Extracted records:
+--

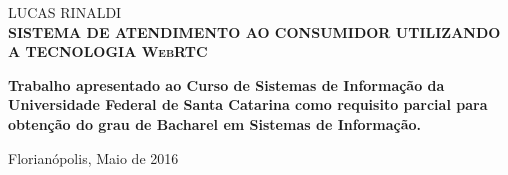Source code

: 
\begin{center}

    {\large LUCAS RINALDI\\}
    \vspace{8cm}
    {\Large \textsc\textbf{{SISTEMA DE ATENDIMENTO AO CONSUMIDOR UTILIZANDO A TECNOLOGIA WebRTC} }\\}
    \vspace{1cm}
    \hspace{.45\linewidth}
    \begin{minipage}{.50\linewidth}

            \textbf{Trabalho apresentado ao Curso de Sistemas de Informação da Universidade Federal de Santa Catarina como requisito parcial para obtenção do grau de Bacharel em Sistemas de Informação.}

           
    
    \end{minipage}

    \vspace{2cm}
    \vfill
    {\large Florianópolis, Maio de 2016}
\end{center}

+--

WHAT YOU NEED TO DO:
Which of the lines above include the word "linewidth"? Copy each of them.

ANSWER BELOW:
    \hspace{.45\linewidth}
    \begin{minipage}{.50\linewidth}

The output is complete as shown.